In nome del Popolo Italiano

LA CORTE COSTITUZIONALE

composta dai signori giudici

Prof. Giuseppe CHIARELLI, Presidente

Dott. Giuseppe  VERZÌ

Dott. Giovanni  BATTISTA BENEDETTI

Prof. Francesco PAOLO BONIFACIO

Dott. Luigi  OGGIONI

Dott. Angelo  DE MARCO

Avv. Ercole  ROCCHETTI

Prof. Enzo  CAPALOZZA

Prof. Vincenzo  MICHELE TRIMARCHI

Prof. Vezio  CRISAFULLI

Prof. Paolo  ROSSI        

Prof.
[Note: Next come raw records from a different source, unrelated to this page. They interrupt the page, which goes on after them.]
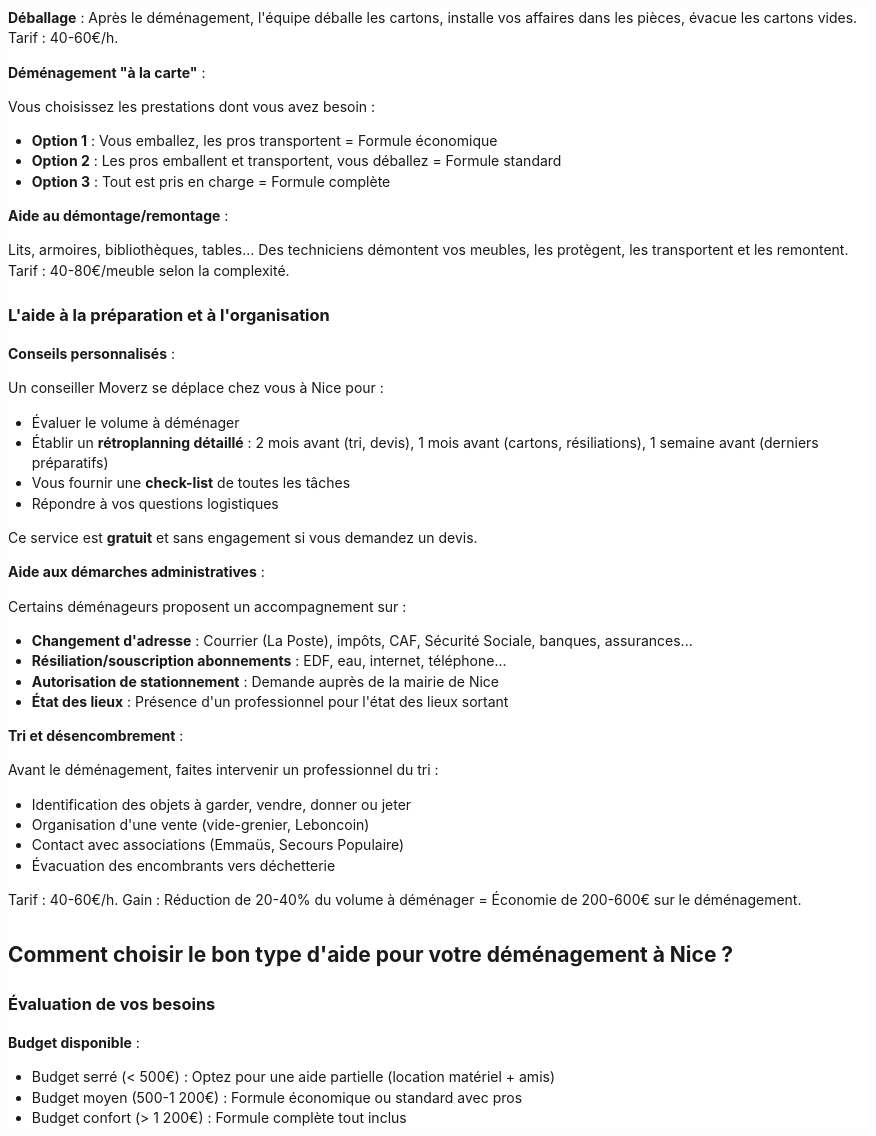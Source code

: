 **Déballage** : Après le déménagement, l'équipe déballe les cartons, installe vos affaires dans les pièces, évacue les cartons vides. Tarif : 40-60€/h.

**Déménagement "à la carte"** :

Vous choisissez les prestations dont vous avez besoin :
- **Option 1** : Vous emballez, les pros transportent = Formule économique
- **Option 2** : Les pros emballent et transportent, vous déballez = Formule standard
- **Option 3** : Tout est pris en charge = Formule complète

**Aide au démontage/remontage** :

Lits, armoires, bibliothèques, tables... Des techniciens démontent vos meubles, les protègent, les transportent et les remontent. Tarif : 40-80€/meuble selon la complexité.

### L'aide à la préparation et à l'organisation

**Conseils personnalisés** :

Un conseiller Moverz se déplace chez vous à Nice pour :
- Évaluer le volume à déménager
- Établir un **rétroplanning détaillé** : 2 mois avant (tri, devis), 1 mois avant (cartons, résiliations), 1 semaine avant (derniers préparatifs)
- Vous fournir une **check-list** de toutes les tâches
- Répondre à vos questions logistiques

Ce service est **gratuit** et sans engagement si vous demandez un devis.

**Aide aux démarches administratives** :

Certains déménageurs proposent un accompagnement sur :
- **Changement d'adresse** : Courrier (La Poste), impôts, CAF, Sécurité Sociale, banques, assurances...
- **Résiliation/souscription abonnements** : EDF, eau, internet, téléphone...
- **Autorisation de stationnement** : Demande auprès de la mairie de Nice
- **État des lieux** : Présence d'un professionnel pour l'état des lieux sortant

**Tri et désencombrement** :

Avant le déménagement, faites intervenir un professionnel du tri :
- Identification des objets à garder, vendre, donner ou jeter
- Organisation d'une vente (vide-grenier, Leboncoin)
- Contact avec associations (Emmaüs, Secours Populaire)
- Évacuation des encombrants vers déchetterie

Tarif : 40-60€/h. Gain : Réduction de 20-40% du volume à déménager = Économie de 200-600€ sur le déménagement.

## Comment choisir le bon type d'aide pour votre déménagement à Nice ?

### Évaluation de vos besoins

**Budget disponible** : 
- Budget serré (< 500€) : Optez pour une aide partielle (location matériel + amis)
- Budget moyen (500-1 200€) : Formule économique ou standard avec pros
- Budget confort (> 1 200€) : Formule complète tout inclus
Giulio  GIONFRIDA,

ha pronunciato la seguente

SENTENZA

nel giudizio di legittimità costituzionale dell'art. 3 del r.d.l. 1 giugno 1946, n. 539 (trattamento economico del personale non di ruolo insegnante e non insegnante nelle scuole e negli istituti d'istruzione media), e dell'art. 1 del d.l.C.P.S. 31 dicembre 1947, n. 1687 (nuove norme sul trattamento economico del personale non di ruolo degli istituti e delle scuole d'istruzione media), promosso con ordinanza emessa il 2 aprile 1971 dal Consiglio di Stato in sede giurisdizionale - sezione VI - sul ricorso di Fiorentini Clara contro il Conservatorio femminile San Carlo Borromeo di Pienza, iscritta al n. 123 del registro ordinanze 1972 e pubblicata nella Gazzetta Ufficiale della Repubblica n. 134 del 24 maggio 1972.
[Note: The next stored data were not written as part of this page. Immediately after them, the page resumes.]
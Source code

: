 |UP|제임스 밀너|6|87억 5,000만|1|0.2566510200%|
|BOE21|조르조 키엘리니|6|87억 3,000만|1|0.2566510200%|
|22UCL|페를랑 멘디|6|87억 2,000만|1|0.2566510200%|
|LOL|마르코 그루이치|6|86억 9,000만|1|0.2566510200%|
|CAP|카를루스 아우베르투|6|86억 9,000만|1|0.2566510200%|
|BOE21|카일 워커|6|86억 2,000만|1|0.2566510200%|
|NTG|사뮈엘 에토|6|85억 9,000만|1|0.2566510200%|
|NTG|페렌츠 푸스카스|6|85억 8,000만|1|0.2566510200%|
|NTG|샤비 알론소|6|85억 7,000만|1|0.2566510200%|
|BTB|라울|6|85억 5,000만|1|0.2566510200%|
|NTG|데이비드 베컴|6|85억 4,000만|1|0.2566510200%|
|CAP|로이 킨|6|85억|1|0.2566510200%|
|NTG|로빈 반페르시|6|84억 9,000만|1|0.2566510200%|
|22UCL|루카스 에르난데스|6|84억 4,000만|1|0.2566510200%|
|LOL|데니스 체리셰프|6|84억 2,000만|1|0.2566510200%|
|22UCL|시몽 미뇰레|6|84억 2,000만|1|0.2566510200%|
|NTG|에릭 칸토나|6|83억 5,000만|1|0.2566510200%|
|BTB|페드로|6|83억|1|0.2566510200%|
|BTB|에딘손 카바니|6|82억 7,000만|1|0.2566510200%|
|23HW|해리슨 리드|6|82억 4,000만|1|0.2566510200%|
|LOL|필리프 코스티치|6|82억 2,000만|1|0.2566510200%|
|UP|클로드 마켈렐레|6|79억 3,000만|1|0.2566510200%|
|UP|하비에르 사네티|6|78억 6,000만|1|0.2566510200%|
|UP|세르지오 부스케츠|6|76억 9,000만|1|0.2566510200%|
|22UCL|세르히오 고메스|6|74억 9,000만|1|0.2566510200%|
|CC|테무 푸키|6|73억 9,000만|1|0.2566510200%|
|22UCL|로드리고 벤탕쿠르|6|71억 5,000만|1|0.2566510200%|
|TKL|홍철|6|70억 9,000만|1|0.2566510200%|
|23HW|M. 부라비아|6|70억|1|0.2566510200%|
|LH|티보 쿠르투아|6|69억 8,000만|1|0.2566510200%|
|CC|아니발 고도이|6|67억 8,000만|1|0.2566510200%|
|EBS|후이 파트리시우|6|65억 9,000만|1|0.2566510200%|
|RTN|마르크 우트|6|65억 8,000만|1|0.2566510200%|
Udito nell'udienza pubblica del 10 gennaio 1973 il Giudice relatore Angelo De Marco.

Ritenuto in fatto

Con decisione n. 448 del 1964, il Consiglio di Stato in s.g. (Sez. VI), accogliendo il ricorso proposto dalla professoressa Clara Fiorentini contro il Conservatorio femminile S. Carlo Borromeo di Pienza, dichiarava spettare alla Fiorentini, per l'incarico d'insegnamento della lingua francese, espletato presso il detto Conservatorio per gli anni scolastici dal 1949-1950 al 1957-1958, il trattamento economico iniziale dei professori delle corrispondenti scuole statali.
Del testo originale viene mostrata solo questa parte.